## Task statement
Write how many lines in the records below include the string "face". No other text should be given.

## Records supplied
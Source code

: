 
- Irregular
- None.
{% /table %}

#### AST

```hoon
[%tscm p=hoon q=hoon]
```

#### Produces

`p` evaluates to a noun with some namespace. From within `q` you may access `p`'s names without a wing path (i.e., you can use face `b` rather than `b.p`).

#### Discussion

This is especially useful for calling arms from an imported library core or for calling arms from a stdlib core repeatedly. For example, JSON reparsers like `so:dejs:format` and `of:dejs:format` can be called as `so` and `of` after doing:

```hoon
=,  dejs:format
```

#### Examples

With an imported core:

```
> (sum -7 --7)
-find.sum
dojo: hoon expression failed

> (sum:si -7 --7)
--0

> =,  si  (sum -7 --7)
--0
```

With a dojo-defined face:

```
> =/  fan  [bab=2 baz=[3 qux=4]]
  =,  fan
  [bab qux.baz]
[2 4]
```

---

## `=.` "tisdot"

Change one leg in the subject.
==
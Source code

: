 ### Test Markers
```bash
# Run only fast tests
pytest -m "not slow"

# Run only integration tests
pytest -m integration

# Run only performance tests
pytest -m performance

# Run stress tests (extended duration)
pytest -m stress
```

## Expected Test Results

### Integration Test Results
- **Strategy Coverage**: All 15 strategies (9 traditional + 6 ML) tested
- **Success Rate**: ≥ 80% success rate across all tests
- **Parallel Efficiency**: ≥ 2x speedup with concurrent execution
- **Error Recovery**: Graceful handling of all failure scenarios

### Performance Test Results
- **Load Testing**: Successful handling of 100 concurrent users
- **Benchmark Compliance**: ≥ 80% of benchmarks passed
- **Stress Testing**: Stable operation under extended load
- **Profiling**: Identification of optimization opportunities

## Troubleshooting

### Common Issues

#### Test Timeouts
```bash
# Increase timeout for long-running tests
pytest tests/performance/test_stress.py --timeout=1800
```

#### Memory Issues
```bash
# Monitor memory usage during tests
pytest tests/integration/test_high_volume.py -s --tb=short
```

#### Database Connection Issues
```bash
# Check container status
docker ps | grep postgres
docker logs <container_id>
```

## Solution to this task
2